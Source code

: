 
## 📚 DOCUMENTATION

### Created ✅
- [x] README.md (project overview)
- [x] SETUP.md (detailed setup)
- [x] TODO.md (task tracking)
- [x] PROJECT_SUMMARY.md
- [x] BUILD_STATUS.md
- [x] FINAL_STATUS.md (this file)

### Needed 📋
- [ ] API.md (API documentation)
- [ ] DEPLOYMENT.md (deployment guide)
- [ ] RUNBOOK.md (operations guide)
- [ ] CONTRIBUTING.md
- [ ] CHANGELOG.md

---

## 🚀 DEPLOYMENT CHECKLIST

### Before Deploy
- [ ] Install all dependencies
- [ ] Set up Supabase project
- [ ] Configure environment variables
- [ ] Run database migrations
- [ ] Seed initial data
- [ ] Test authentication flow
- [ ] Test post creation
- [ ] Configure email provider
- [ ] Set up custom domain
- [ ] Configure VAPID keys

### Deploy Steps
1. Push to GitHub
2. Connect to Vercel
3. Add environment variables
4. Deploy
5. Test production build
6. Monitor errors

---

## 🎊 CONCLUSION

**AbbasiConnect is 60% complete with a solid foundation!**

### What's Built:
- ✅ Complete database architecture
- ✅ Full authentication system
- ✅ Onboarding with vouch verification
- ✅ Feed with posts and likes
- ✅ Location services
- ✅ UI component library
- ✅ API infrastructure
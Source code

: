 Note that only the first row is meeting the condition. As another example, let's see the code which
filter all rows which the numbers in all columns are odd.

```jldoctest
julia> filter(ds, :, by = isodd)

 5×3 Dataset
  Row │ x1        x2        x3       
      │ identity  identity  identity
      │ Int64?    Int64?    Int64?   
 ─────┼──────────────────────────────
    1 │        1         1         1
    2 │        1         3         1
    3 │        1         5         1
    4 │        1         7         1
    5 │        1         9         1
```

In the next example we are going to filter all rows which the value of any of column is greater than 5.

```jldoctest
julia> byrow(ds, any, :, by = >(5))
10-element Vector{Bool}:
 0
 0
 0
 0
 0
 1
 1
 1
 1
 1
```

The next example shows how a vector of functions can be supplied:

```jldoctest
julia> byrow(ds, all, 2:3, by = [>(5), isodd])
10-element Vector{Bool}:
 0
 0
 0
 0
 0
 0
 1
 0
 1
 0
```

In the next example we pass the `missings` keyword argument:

> **TASK PROMPT**
Each record above has to be retyped exactly, with nothing left out.

> **SOLUTION**
Source code

: 
## 📚 DOCUMENTATION

### Created ✅
- [x] README.md (project overview)
- [x] SETUP.md (detailed setup)
- [x] TODO.md (task tracking)
- [x] PROJECT_SUMMARY.md
- [x] BUILD_STATUS.md
- [x] FINAL_STATUS.md (this file)

### Needed 📋
- [ ] API.md (API documentation)
- [ ] DEPLOYMENT.md (deployment guide)
- [ ] RUNBOOK.md (operations guide)
- [ ] CONTRIBUTING.md
- [ ] CHANGELOG.md

---

## 🚀 DEPLOYMENT CHECKLIST

### Before Deploy
- [ ] Install all dependencies
- [ ] Set up Supabase project
- [ ] Configure environment variables
- [ ] Run database migrations
- [ ] Seed initial data
- [ ] Test authentication flow
- [ ] Test post creation
- [ ] Configure email provider
- [ ] Set up custom domain
- [ ] Configure VAPID keys

### Deploy Steps
1. Push to GitHub
2. Connect to Vercel
3. Add environment variables
4. Deploy
5. Test production build
6. Monitor errors

---

## 🎊 CONCLUSION

**AbbasiConnect is 60% complete with a solid foundation!**

### What's Built:
- ✅ Complete database architecture
- ✅ Full authentication system
- ✅ Onboarding with vouch verification
- ✅ Feed with posts and likes
- ✅ Location services
- ✅ UI component library
- ✅ API infrastructure
Source code

: Note that only the first row is meeting the condition. As another example, let's see the code which
filter all rows which the numbers in all columns are odd.

```jldoctest
julia> filter(ds, :, by = isodd)

 5×3 Dataset
  Row │ x1        x2        x3       
      │ identity  identity  identity
      │ Int64?    Int64?    Int64?   
 ─────┼──────────────────────────────
    1 │        1         1         1
    2 │        1         3         1
    3 │        1         5         1
    4 │        1         7         1
    5 │        1         9         1
```

In the next example we are going to filter all rows which the value of any of column is greater than 5.

```jldoctest
julia> byrow(ds, any, :, by = >(5))
10-element Vector{Bool}:
 0
 0
 0
 0
 0
 1
 1
 1
 1
 1
```

The next example shows how a vector of functions can be supplied:

```jldoctest
julia> byrow(ds, all, 2:3, by = [>(5), isodd])
10-element Vector{Bool}:
 0
 0
 0
 0
 0
 0
 1
 0
 1
 0
```

In the next example we pass the `missings` keyword argument:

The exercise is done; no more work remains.